Ces craintes se voient confirmées par la publication, mardi 25 février, en « une » du tabloïd ougandais Red Pepper, d'une liste des « 200 principaux homos d'Ouganda » présumés, en majorité des personnes n'ayant jamais fait état publiquement de leur orientation sexuelle. Parmi elles, un responsable d'une association de défense des minorités sexuelles, un prêtre catholique, une rappeuse renommée et une militante connue de la cause homosexuelle.
« Cette liste montre bien l'autre impact de la loi, qui est de valider indirectement les attaques, les meurtres et la haine anti-homosexuelle », précise Guillaume Bonnet.
Les homosexuels ougandais avaient déjà été victimes d'une chasse après qu'un autre tabloïd ougandais eut publié, en octobre 2010, les identités de cent supposés homosexuel(le)s, sous le titre « Pendez-les ». La campagne de haine qui s'était ensuivie s'était soldée par la mort tragique, en janvier 2011, de David Kato, figure de la cause homosexuelle dans le pays, assassiné à son domicile.
DÉCOURAGER LES ORGANISATIONS DES DROITS HUMAINS
Ces craintes sont renforcées par la pénalisation des soutiens, ou « alliés », des personnes reconnues comme homosexuelles, aux termes de la clause 13-12. Cette clause vise notamment les organisations qui soutiendraient des homosexuels et prévoit le retrait de leur permis d'exploitation ainsi que la condamnation de leur dirigeant à sept ans de prison.
Aucune poursuite judiciaire n'a encore été engagée mais des menaces sont déjà proférées. « Les organisations qui se sont prononcées contre cette loi sont vues comme des traîtres à la nation », indique Hassatou Ba, chargé du dossier Afrique à la FIDH. La loi les oblige désormais à travailler dans la clandestinité.
La pénalisation pourrait toucher un cercle plus grand d'organisations. « Tout le problème de cette clause est qu'elle est très large. Qui va être visé ? Ça peut être les organisations qui s'occupent des détenus, celles qui fournissent des soins de santé et luttent contre le VIH, celles qui travaillent dans l'aide juridique. C'est une véritable boîte de Pandore », s'inquiète Mme Ba.
Dans le pays, il existe quelques organisations défendant la cause homosexuelle et d'autres généralistes, qui prennent en charge les personnes vulnérables. « Les autres organisations pourraient être découragées de défendre les droits des homosexuels », s'inquiète-t-elle.
LA PÉNALISATION INÉDITE DES ENTREPRISES
Plus intriguante est la mention faite dans cette clause des entreprises. « C'est la première fois que je vois une telle mention dans une loi. Il y a un flou juridique sur l'appellation et le type de délit concerné », indique le vice-président de la FIDH.

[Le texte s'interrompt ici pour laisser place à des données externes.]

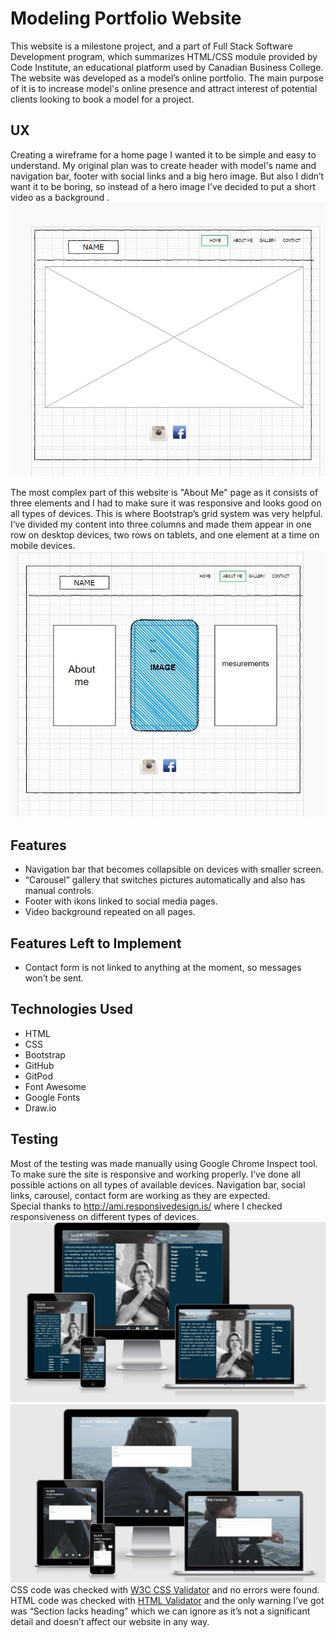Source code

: # Modeling Portfolio Website
This website is a milestone project, and a part of Full Stack Software Development program, which summarizes HTML/CSS module provided by Code Institute, an educational platform used by Canadian Business College.<br/>
The website was developed as a model’s online portfolio. The main purpose of it is to increase model's online presence and attract interest of potential clients looking to book a model for a project.

## UX
Creating a wireframe for a home page I wanted it to be simple and easy to understand. My original plan was to create header with model's name and navigation bar, footer with social links and a big hero image. But also I didn’t want it to be boring, so instead of a hero image I’ve decided to put a short video as a background .
![wireframe1](assets/images/wireframe1.jpg)

The most complex part of this website is "About Me" page as it consists of three elements and I had to make sure it was responsive and looks good on all types of devices. This is where Bootstrap’s grid system was very helpful. I’ve divided my content into three columns and made them appear in one row on desktop devices, two rows on tablets, and one element at a time on mobile devices.
![wireframe2](assets/images/wireframe2.jpg)

## Features
-	Navigation bar that becomes collapsible on devices with smaller screen.
-	“Carousel” gallery that switches pictures automatically and also has manual controls.
-	Footer with ikons linked to social media pages.
-	Video background repeated on all pages.

## Features Left to Implement
-	Contact form is not linked to anything at the moment, so messages won’t be sent. 

## Technologies Used
-	HTML
-	CSS
-	Bootstrap
-	GitHub
-	GitPod
-	Font Awesome
-	Google Fonts
-	Draw.io
## Testing
Most of the testing was made manually using Google Chrome Inspect tool. To make sure the site is responsive and working properly. I’ve done all possible actions on all types of available devices. Navigation bar, social links, carousel, contact form are working as they are expected.<br/>
Special thanks to http://ami.responsivedesign.is/ where I checked responsiveness on different types of devices.
![responsive](assets/images/responsive.jpg)
![responsive2](assets/images/responsive2.jpg)
CSS code was checked with [W3C CSS Validator](https://jigsaw.w3.org/css-validator/) and no errors were found.<br/>
HTML code was checked with [HTML Validator](https://validator.w3.org/) and the only warning I’ve got was “Section lacks heading” which we can ignore as it’s not a significant detail and doesn’t affect our website in any way.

« Cette mention peut servir à éviter que les entreprises dirigées par des personnes ouvertement homosexuelles ou soutenant la cause homosexuelle ne leur apportent leur soutien », suggère M. Traoré. Parmi les deux cents personnalités ayant été ciblées par le tabloïd Red pepper figurent des chefs d'entreprise locaux.

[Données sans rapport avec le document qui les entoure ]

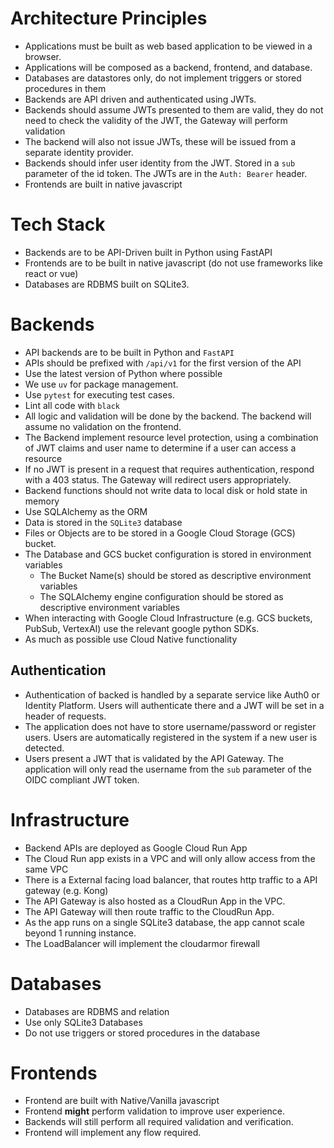 # Architecture Principles

  * Applications must be built as web based application to be viewed in a browser. 
  * Applications will be composed as a backend, frontend, and database.
  * Databases are datastores only, do not implement triggers or stored procedures in them
  * Backends are API driven and authenticated using JWTs.
  * Backends should assume JWTs presented to them are valid, they do not need to check the validity of the JWT, the Gateway will perform validation
  * The backend will also not issue JWTs, these will be issued from a separate identity provider.
  * Backends should infer user identity from the JWT. Stored in a `sub` parameter of the id token. The JWTs are in the `Auth: Bearer` header.
  * Frontends are built in native javascript

# Tech Stack

  * Backends are to be API-Driven built in Python using FastAPI
  * Frontends are to be built in native javascript (do not use frameworks like react or vue)
  * Databases are RDBMS built on SQLite3.

# Backends

  * API backends are to be built in Python and `FastAPI`
  * APIs should be prefixed with `/api/v1` for the first version of the API
  * Use the latest version of Python where possible
  * We use `uv` for package management.
  * Use `pytest` for executing test cases.
  * Lint all code with `black`
  * All logic and validation will be done by the backend. The backend will assume no validation on the frontend.
  * The Backend implement resource level protection, using a combination of JWT claims and user name to determine if a user can access a resource
  * If no JWT is present in a request that requires authentication, respond with a 403 status. The Gateway will redirect users appropriately.
  * Backend functions should not write data to local disk or hold state in memory
  * Use SQLAlchemy as the ORM
  * Data is stored in the `SQLite3` database
  * Files or Objects are to be stored in a Google Cloud Storage (GCS) bucket.
  * The Database and GCS bucket configuration is stored in environment variables
      * The Bucket Name(s) should be stored as descriptive environment variables
      * The SQLAlchemy engine configuration should be stored as descriptive environment variables
  * When interacting with Google Cloud Infrastructure (e.g. GCS buckets, PubSub, VertexAI) use the relevant google python SDKs.
  * As much as possible use Cloud Native functionality

## Authentication

  * Authentication of backed is handled by a separate service like Auth0 or Identity Platform. Users will authenticate there and a JWT will be set in a header of requests.
  * The application does not have to store username/password or register users. Users are automatically registered in the system if a new user is detected.
  * Users present a JWT that is validated by the API Gateway. The application will only read the username from the `sub` parameter of the OIDC compliant JWT token.
  

# Infrastructure

  * Backend APIs are deployed as Google Cloud Run App
  * The Cloud Run app exists in a VPC and will only allow access from the same VPC
  * There is a External facing load balancer, that routes http traffic to a API gateway (e.g. Kong)
  * The API Gateway is also hosted as a CloudRun App in the VPC. 
  * The API Gateway will then route traffic to the CloudRun App.
  * As the app runs on a single SQLite3 database, the app cannot scale beyond 1 running instance.
  * The LoadBalancer will implement the cloudarmor firewall

# Databases

  * Databases are RDBMS and relation
  * Use only SQLite3 Databases
  * Do not use triggers or stored procedures in the database

# Frontends

  * Frontend are built with Native/Vanilla javascript
  * Frontend **might** perform validation to improve user experience.
  * Backends will still perform all required validation and verification.
  * Frontend will implement any flow required.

L'organisation All Out considère que cette clause « pourrait expulser de facto tout entreprise internationale d'Ouganda si celle-ci venait à protéger ses employés gays ou lesbiennes, ou défendre publiquement les droits des gays et lesbiennes. »
Car, précise Guillaume Bonnet, « les multinationales ont parfois des protections plus avancées pour leurs employés que les lois nationales. » Or, de nombreuses multinationales sont implantées dans le pays.

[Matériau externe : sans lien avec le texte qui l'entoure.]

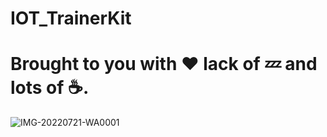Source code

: # IOT_TrainerKit

 # Brought to you with ❤️ lack of 💤  and lots of ☕.



![IMG-20220721-WA0001](https://user-images.githubusercontent.com/98380527/180212691-05084d70-04f8-4e2b-be38-17c9a49c649a.jpg)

« Il n'y a pas eu à ma connaissance d'entreprises qui se soient prononcées pour sponsoriser la cause homosexuelle en Ouganda », précise M. Traoré. Mais le soutien appuyé de la compagnie américaine Google aux militants de la cause homosexuelle en Russie lors des Jeux olympiques de Sotchi, en mettant la page d'accueil de son moteur de recherche aux couleurs de la cause homosexuelle, pourrait avoir échaudé les autorités ougandaises.
MOBILISER LES ÉTATS, LES ENTREPRISES ET LES LEADERS RELIGIEUX
L'organisation All Out, qui a déjà recueilli 200 000 signatures sur une pétition destinée aux gouvernements, multinationales et leaders religieux, attend des gouvernements du monde entier qu'ils adaptent leurs relations diplomatiques avec l'Ouganda pour pousser à l'abrogation de la loi.
« On ne peut rester silencieux alors que l'Ouganda attache une cible sur tous les citoyens gays et les soumet au chantage. Les leaders religieux, comme le Prix Nobel de la paix sud-africain, Desmond Tutu, doivent démonter la racine de ces lois anti-gay et rappeler que l'homosexualité a toujours existé en Ouganda », leur enjoint Guillaume Bonnet, qui pointe le rôle néfaste joué par les évangélistes américains qui ont voyagé en Ouganda au cours des dernières années.
Pour Drissa Traoré, plus que des pressions extérieures sur le sommet de l'Etat, qu'il juge « contre-productives », il faut agir auprès de la société civile et notamment des organisations de défense des droits humains pour qu'elles s'impliquent dans la cause homosexuelle et fassent évoluer les mentalités par le bas.